Saint's Progress






VIII

1

Some wag, with a bit of chalk, had written the word “Peace” on three successive doors of a little street opposite Buckingham Palace.

It caught the eye of Jimmy Fort, limping home to his rooms from a very late discussion at his Club, and twisted his lean shaven lips into a sort of smile. He was one of those rolling-stone Englishmen, whose early lives are spent in all parts of the world, and in all kinds of physical conflict—a man like a hickory stick, tall, thin, bolt-upright, knotty, hard as nails, with a curved fighting back to his head and a straight fighting front to his brown face. His was the type which becomes, in a generation or so, typically Colonial or American; but no one could possibly have taken Jimmy Fort for anything but an Englishman. Though he was nearly forty, there was still something of the boy in his face, something frank and curly-headed, gallant and full of steam, and his small steady grey eyes looked out on life with a sort of combative humour.
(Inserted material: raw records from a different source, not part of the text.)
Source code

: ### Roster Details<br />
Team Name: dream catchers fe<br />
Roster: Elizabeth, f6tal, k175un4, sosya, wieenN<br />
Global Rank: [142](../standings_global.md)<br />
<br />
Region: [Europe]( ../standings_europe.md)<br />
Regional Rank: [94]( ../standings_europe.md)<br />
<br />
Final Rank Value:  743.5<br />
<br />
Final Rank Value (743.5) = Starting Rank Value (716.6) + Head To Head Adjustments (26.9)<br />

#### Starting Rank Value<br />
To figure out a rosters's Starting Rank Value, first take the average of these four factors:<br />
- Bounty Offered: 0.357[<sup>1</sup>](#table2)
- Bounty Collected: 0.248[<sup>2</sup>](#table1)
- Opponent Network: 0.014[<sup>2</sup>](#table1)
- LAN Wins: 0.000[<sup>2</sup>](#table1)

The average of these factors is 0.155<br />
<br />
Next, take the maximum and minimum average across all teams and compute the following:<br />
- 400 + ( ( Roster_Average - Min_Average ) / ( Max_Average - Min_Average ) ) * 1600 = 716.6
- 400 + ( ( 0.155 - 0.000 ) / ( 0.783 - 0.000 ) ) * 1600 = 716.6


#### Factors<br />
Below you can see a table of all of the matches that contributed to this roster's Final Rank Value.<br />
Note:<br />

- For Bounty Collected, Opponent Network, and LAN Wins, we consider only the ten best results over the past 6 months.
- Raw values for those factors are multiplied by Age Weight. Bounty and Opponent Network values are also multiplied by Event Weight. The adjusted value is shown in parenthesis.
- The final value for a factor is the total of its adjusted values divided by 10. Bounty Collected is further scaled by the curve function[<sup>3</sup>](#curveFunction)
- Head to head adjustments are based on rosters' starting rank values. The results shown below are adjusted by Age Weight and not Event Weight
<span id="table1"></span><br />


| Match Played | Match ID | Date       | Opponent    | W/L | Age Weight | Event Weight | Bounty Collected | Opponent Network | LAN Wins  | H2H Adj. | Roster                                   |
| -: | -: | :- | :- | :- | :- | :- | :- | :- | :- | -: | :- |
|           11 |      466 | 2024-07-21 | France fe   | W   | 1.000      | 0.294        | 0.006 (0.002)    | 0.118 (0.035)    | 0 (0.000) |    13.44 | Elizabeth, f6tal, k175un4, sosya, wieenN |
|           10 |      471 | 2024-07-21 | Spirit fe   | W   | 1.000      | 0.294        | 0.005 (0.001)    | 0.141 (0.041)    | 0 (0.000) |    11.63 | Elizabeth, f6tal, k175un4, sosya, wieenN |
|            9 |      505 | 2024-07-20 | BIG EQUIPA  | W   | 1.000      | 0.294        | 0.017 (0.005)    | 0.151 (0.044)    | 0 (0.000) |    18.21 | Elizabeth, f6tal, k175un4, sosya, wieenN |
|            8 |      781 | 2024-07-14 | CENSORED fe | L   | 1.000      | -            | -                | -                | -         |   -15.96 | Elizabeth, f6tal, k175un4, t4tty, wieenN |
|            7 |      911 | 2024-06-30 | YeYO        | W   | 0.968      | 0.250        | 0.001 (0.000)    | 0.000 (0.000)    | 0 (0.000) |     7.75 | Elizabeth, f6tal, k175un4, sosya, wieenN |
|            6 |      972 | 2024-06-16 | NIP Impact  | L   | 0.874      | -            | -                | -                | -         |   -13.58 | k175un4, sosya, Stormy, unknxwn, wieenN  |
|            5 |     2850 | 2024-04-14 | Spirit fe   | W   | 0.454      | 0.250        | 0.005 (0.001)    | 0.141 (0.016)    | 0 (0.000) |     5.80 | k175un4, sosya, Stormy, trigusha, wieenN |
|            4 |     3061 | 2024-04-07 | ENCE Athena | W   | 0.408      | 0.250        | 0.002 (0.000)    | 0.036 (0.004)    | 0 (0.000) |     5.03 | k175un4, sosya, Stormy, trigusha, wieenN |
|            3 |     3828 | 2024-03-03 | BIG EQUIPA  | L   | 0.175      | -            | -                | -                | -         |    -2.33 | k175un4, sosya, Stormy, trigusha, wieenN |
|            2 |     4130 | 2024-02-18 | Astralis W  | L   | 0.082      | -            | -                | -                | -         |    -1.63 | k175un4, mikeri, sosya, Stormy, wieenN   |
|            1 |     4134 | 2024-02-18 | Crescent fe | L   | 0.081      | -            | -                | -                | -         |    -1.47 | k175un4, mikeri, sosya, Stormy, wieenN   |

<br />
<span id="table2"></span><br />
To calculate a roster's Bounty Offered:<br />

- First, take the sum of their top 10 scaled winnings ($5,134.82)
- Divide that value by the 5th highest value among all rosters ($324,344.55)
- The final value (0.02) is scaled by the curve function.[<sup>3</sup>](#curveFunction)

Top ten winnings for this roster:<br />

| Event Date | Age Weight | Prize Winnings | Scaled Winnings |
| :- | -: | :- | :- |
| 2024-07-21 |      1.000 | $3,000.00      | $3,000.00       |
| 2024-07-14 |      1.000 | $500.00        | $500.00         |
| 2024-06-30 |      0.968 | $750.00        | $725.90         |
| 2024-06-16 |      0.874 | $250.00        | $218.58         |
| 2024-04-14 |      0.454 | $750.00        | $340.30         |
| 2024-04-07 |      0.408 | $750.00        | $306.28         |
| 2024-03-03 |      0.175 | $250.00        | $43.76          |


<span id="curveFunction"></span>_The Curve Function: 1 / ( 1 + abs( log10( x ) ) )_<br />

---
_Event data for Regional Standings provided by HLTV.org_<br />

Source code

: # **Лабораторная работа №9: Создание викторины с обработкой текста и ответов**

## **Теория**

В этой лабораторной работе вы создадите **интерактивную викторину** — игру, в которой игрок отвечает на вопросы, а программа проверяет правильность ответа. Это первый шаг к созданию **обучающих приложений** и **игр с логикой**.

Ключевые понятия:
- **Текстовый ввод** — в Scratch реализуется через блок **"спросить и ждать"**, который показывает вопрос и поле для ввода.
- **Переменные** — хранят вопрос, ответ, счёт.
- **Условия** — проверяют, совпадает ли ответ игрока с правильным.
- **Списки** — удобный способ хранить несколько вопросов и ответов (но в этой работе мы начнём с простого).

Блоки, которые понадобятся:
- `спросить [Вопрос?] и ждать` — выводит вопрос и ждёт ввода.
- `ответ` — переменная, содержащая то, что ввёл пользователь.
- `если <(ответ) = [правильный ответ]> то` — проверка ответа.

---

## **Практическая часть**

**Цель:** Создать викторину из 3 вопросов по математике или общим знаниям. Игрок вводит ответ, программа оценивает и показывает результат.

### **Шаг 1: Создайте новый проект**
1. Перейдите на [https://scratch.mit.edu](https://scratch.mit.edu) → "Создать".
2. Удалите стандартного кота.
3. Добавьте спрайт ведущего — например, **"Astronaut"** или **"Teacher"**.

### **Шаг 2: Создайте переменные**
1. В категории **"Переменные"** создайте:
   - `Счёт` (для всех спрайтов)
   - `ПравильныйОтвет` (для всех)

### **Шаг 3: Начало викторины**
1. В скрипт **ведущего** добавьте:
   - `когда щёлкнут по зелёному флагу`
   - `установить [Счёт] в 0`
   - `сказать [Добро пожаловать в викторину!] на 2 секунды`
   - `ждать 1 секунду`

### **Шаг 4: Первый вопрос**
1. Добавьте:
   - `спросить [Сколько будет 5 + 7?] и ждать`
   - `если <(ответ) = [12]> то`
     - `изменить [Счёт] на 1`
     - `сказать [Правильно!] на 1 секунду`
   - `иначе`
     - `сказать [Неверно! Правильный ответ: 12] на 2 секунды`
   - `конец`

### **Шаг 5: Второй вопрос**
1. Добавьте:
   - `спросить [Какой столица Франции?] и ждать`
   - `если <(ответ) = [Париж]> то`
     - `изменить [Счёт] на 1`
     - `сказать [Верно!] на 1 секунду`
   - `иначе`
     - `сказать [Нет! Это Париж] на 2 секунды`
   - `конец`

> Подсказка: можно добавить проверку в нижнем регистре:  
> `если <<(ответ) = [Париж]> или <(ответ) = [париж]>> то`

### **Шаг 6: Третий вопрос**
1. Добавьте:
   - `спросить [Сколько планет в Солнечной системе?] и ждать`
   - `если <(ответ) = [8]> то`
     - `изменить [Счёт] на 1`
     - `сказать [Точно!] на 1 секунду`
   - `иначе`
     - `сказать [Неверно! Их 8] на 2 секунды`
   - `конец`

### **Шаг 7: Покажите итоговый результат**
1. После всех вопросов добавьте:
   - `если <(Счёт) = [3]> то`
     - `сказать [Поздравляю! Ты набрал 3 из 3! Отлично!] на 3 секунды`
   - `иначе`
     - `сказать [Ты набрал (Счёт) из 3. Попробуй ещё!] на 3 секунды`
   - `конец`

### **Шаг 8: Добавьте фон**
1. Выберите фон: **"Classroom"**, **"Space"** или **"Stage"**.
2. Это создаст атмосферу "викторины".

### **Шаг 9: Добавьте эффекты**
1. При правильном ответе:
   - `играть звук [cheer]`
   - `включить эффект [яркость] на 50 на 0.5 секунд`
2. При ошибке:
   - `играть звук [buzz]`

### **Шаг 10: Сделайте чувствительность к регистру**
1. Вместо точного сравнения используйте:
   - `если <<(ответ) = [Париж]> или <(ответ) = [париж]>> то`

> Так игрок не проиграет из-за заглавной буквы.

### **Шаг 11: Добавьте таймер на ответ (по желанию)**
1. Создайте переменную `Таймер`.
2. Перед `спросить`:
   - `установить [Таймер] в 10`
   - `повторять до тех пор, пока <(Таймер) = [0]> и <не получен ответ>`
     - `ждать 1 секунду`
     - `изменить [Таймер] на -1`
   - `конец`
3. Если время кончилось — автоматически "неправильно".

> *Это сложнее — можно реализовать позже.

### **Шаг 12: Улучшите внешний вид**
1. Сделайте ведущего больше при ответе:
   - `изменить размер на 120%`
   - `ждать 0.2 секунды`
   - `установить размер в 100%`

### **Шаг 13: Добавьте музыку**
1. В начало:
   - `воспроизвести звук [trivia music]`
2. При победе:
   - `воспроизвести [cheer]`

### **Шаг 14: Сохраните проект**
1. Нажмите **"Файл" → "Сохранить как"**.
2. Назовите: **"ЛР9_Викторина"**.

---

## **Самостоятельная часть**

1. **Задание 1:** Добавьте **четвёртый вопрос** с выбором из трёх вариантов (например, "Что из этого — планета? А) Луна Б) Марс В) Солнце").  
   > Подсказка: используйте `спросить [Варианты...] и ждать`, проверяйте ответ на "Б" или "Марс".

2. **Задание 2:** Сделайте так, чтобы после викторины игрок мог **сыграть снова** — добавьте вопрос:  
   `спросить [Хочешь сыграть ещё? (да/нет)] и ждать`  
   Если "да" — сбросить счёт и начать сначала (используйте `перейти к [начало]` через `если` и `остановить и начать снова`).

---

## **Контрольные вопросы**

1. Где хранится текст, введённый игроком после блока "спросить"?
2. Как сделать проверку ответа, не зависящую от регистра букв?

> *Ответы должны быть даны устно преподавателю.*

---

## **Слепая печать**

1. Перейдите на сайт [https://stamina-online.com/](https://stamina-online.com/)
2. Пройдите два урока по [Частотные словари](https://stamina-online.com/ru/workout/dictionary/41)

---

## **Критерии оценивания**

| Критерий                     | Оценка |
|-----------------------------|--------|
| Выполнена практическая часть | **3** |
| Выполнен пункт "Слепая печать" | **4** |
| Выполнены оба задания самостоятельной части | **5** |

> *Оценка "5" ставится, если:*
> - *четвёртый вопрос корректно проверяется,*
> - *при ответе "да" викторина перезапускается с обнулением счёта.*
He was still in uniform, though they had given him up as a bad job after keeping him nine months trying to mend a wounded leg which would never be sound again; and he was now in the War Office in connection with horses, about which he knew. He did not like it, having lived too long with all sorts and conditions of men who were neither English nor official, a combination which he found trying. His life indeed, just now, bored him to distraction, and he would ten times rather have been back in France. This was why he found the word “Peace” so exceptionally tantalising.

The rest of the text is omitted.